— Description of the task —
Exact copy, no pictures: output each line below as it stands.

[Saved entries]
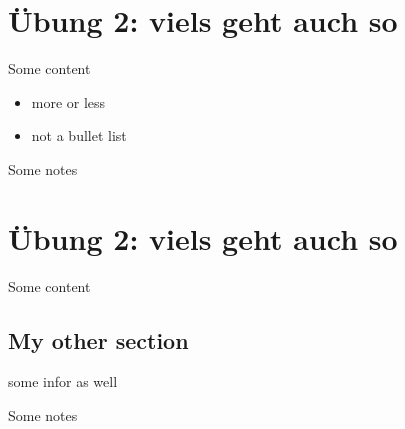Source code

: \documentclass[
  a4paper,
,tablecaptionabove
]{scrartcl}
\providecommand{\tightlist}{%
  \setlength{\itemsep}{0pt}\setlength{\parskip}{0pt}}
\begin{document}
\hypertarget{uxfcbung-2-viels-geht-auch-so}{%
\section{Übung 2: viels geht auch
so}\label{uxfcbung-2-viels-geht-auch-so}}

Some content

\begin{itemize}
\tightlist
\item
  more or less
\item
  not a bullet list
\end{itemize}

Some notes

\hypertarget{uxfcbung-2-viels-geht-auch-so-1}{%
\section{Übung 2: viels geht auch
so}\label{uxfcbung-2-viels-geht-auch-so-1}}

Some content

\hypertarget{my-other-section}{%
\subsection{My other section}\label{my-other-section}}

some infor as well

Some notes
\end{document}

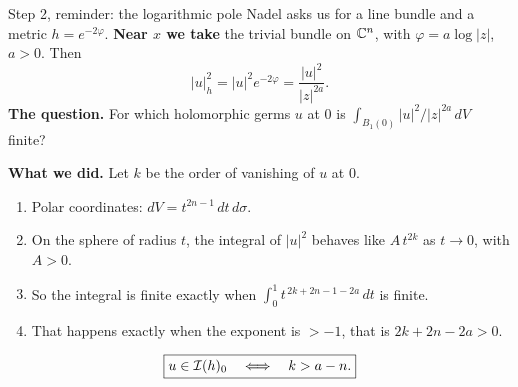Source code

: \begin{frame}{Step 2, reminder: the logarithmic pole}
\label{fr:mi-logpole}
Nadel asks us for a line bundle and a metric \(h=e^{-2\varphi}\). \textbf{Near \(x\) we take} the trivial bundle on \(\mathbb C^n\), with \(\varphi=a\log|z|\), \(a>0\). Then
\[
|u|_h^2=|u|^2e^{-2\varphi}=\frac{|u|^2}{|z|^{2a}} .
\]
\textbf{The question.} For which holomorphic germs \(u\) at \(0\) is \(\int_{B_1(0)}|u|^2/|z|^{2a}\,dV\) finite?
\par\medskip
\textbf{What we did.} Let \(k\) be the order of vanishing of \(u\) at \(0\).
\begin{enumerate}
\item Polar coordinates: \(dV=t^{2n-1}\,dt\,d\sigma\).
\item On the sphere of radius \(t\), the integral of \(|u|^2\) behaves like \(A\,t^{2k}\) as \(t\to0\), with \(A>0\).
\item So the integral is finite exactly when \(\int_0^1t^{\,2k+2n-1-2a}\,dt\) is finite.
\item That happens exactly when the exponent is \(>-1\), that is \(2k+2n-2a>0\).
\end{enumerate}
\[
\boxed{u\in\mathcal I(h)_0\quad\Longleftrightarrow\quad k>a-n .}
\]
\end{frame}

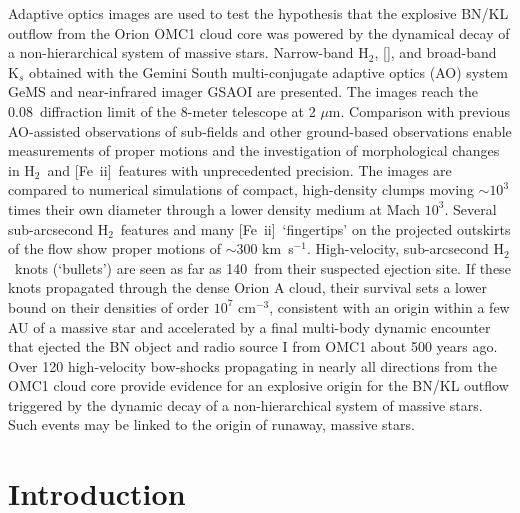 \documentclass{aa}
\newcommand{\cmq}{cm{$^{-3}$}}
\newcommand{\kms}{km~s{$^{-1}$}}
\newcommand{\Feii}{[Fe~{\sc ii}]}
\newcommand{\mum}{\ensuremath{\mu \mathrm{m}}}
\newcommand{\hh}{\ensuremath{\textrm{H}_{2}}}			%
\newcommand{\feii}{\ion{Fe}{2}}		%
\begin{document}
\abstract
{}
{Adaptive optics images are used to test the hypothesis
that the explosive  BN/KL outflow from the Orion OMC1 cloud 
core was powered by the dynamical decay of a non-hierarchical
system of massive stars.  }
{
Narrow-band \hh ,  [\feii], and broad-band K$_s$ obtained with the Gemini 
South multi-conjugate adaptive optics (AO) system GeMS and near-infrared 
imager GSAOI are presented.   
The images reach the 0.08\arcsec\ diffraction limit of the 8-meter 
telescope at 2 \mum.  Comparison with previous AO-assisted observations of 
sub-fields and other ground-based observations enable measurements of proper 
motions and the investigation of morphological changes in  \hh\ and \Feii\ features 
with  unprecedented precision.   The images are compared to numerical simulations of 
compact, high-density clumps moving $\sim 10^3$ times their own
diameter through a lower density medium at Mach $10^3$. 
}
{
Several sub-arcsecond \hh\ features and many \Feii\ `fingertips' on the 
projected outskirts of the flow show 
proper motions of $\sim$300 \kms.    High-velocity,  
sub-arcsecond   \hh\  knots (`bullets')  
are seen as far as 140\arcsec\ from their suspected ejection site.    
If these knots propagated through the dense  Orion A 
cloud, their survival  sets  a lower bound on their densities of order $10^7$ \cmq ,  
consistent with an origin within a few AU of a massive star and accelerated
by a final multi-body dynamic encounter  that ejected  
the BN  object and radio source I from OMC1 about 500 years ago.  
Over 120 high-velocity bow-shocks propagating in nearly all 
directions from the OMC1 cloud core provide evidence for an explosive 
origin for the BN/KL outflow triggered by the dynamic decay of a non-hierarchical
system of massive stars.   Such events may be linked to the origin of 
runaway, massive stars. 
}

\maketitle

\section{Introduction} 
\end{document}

— Result of this exercise —
Source code

: \documentclass[
  a4paper,
,tablecaptionabove
]{scrartcl}
\providecommand{\tightlist}{%
  \setlength{\itemsep}{0pt}\setlength{\parskip}{0pt}}
\begin{document}
\hypertarget{uxfcbung-2-viels-geht-auch-so}{%
\section{Übung 2: viels geht auch
so}\label{uxfcbung-2-viels-geht-auch-so}}

Some content

\begin{itemize}
\tightlist
\item
  more or less
\item
  not a bullet list
\end{itemize}

Some notes

\hypertarget{uxfcbung-2-viels-geht-auch-so-1}{%
\section{Übung 2: viels geht auch
so}\label{uxfcbung-2-viels-geht-auch-so-1}}

Some content

\hypertarget{my-other-section}{%
\subsection{My other section}\label{my-other-section}}

some infor as well

Some notes
\end{document}

Source code

: \begin{frame}{Step 2, reminder: the logarithmic pole}
\label{fr:mi-logpole}
Nadel asks us for a line bundle and a metric \(h=e^{-2\varphi}\). \textbf{Near \(x\) we take} the trivial bundle on \(\mathbb C^n\), with \(\varphi=a\log|z|\), \(a>0\). Then
\[
|u|_h^2=|u|^2e^{-2\varphi}=\frac{|u|^2}{|z|^{2a}} .
\]
\textbf{The question.} For which holomorphic germs \(u\) at \(0\) is \(\int_{B_1(0)}|u|^2/|z|^{2a}\,dV\) finite?
\par\medskip
\textbf{What we did.} Let \(k\) be the order of vanishing of \(u\) at \(0\).
\begin{enumerate}
\item Polar coordinates: \(dV=t^{2n-1}\,dt\,d\sigma\).
\item On the sphere of radius \(t\), the integral of \(|u|^2\) behaves like \(A\,t^{2k}\) as \(t\to0\), with \(A>0\).
\item So the integral is finite exactly when \(\int_0^1t^{\,2k+2n-1-2a}\,dt\) is finite.
\item That happens exactly when the exponent is \(>-1\), that is \(2k+2n-2a>0\).
\end{enumerate}
\[
\boxed{u\in\mathcal I(h)_0\quad\Longleftrightarrow\quad k>a-n .}
\]
\end{frame}

 \documentclass{aa}
\newcommand{\cmq}{cm{$^{-3}$}}
\newcommand{\kms}{km~s{$^{-1}$}}
\newcommand{\Feii}{[Fe~{\sc ii}]}
\newcommand{\mum}{\ensuremath{\mu \mathrm{m}}}
\newcommand{\hh}{\ensuremath{\textrm{H}_{2}}}			%
\newcommand{\feii}{\ion{Fe}{2}}		%
\begin{document}
\abstract
{}
{Adaptive optics images are used to test the hypothesis
that the explosive  BN/KL outflow from the Orion OMC1 cloud 
core was powered by the dynamical decay of a non-hierarchical
system of massive stars.  }
{
Narrow-band \hh ,  [\feii], and broad-band K$_s$ obtained with the Gemini 
South multi-conjugate adaptive optics (AO) system GeMS and near-infrared 
imager GSAOI are presented.   
The images reach the 0.08\arcsec\ diffraction limit of the 8-meter 
telescope at 2 \mum.  Comparison with previous AO-assisted observations of 
sub-fields and other ground-based observations enable measurements of proper 
motions and the investigation of morphological changes in  \hh\ and \Feii\ features 
with  unprecedented precision.   The images are compared to numerical simulations of 
compact, high-density clumps moving $\sim 10^3$ times their own
diameter through a lower density medium at Mach $10^3$. 
}
{
Several sub-arcsecond \hh\ features and many \Feii\ `fingertips' on the 
projected outskirts of the flow show 
proper motions of $\sim$300 \kms.    High-velocity,  
sub-arcsecond   \hh\  knots (`bullets')  
are seen as far as 140\arcsec\ from their suspected ejection site.    
If these knots propagated through the dense  Orion A 
cloud, their survival  sets  a lower bound on their densities of order $10^7$ \cmq ,  
consistent with an origin within a few AU of a massive star and accelerated
by a final multi-body dynamic encounter  that ejected  
the BN  object and radio source I from OMC1 about 500 years ago.  
Over 120 high-velocity bow-shocks propagating in nearly all 
directions from the OMC1 cloud core provide evidence for an explosive 
origin for the BN/KL outflow triggered by the dynamic decay of a non-hierarchical
system of massive stars.   Such events may be linked to the origin of 
runaway, massive stars. 
}

\maketitle

\section{Introduction} 
\end{document}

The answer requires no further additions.